The Daily Mail owner's ad performance has not been a post-Brexit disaster zone

Daily MailDaily Mail/TwitterDaily Mail front page on 29 September 2016.

The Daily Mail owner’s advertising revenue has not suffered dramatically after Britain voted to leave the EU.

In an earnings update on Thursday, the Daily Mail & General Trust (DMGT) revealed that group ad revenue fell 7% year-on-year in the two months after the 25 June Brexit vote.

This was an improvement on the 10% decline in advertising turnover in the third quarter, and 9% in the first half of its financial year.

DMGT did say, however, that underlying ad revenue across the business has fallen 10% in the past five weeks.

Broadcasters ITV and Channel 4 were among the media companies predicting that Brexit would cause uncertainty in the ad market. WPP boss Sir Martin Sorrell also said a Leave vote “will result, at least in the short term or mid term, in GDP weakness in the UK.”

The Daily Mail newspaper’s ad turnover dropped £20 million ($26 million), or 13%, in the 11 months to the end of August.
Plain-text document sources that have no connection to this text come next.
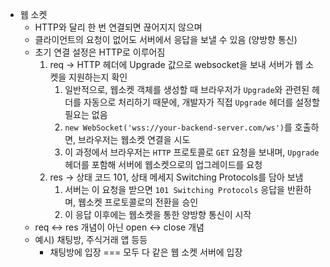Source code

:-   웹 소켓
    -   HTTP와 달리 한 번 연결되면 끊어지지 않으며
    -   클라이언트의 요청이 없어도 서버에서 응답을 보낼 수 있음 (양방향 통신)
    -   초기 연결 설정은 HTTP로 이루어짐
        1. req → HTTP 헤더에 Upgrade 값으로 websocket을 보내 서버가 웹 소켓을 지원하는지 확인
            1. 일반적으로, 웹소켓 객체를 생성할 때 브라우저가 `Upgrade`와 관련된 헤더를 자동으로 처리하기 때문에, 개발자가 직접 `Upgrade` 헤더를 설정할 필요는 없음
            2. `new WebSocket('wss://your-backend-server.com/ws')`를 호출하면, 브라우저는 웹소켓 연결을 시도
            3. 이 과정에서 브라우저는 `HTTP` 프로토콜로 `GET` 요청을 보내며, `Upgrade` 헤더를 포함해 서버에 웹소켓으로의 업그레이드를 요청
        2. res → 상태 코드 101, 상태 메세지 Switching Protocols를 담아 보냄
            1. 서버는 이 요청을 받으면 `101 Switching Protocols` 응답을 반환하며, 웹소켓 프로토콜로의 전환을 승인
            2. 이 응답 이후에는 웹소켓을 통한 양방향 통신이 시작
    -   req ↔ res 개념이 아닌 open ↔ close 개념
    -   예시) 채팅방, 주식거래 앱 등등
        -   채팅방에 입장 === 모두 다 같은 웹 소켓 서버에 입장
This was offset by Mail Online, which grew £13 million ($17 million), or 18%, over the same period.

Daily Mail to spend £50 million on cutting costs.
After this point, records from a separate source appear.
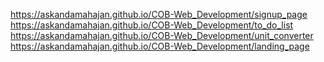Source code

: https://askandamahajan.github.io/COB-Web_Development/signup_page
 https://askandamahajan.github.io/COB-Web_Development/to_do_list
https://askandamahajan.github.io/COB-Web_Development/unit_converter
https://askandamahajan.github.io/COB-Web_Development/landing_page
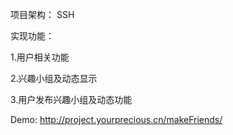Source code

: 项目架构： SSH

实现功能： 

1.用户相关功能

2.兴趣小组及动态显示

3.用户发布兴趣小组及动态功能




Demo: http://project.yourprecious.cn/makeFriends/
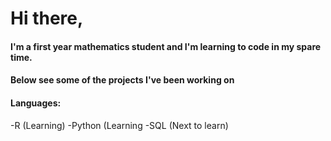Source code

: # Hi there,

#### I'm a first year mathematics student and I'm learning to code in my spare time.

#### Below see some of the projects I've been working on

#### Languages:
-R (Learning)
-Python (Learning
-SQL (Next to learn)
DMGT — which also owns Euromoney and freesheet Metro — said it is still operating in “challenging market conditions” and has decided to expand its ongoing cost-cutting “reorganisation initiatives.”

The savings plan, which DMGT said would involve job losses, will result in “exceptional operating costs” rising from £15 million ($19.5 million) to £50 million ($65 million) in 2016.

“These initiatives will create a greater strategic focus and enable more effective decision-making across the group, with the aim of generating future benefits and opportunities for long-term growth,” DMGT said.

In a briefing note, analyst Liberum said: “At the group level results are in line with expectations which is encouraging given the tough conditions that some of the businesses are facing.”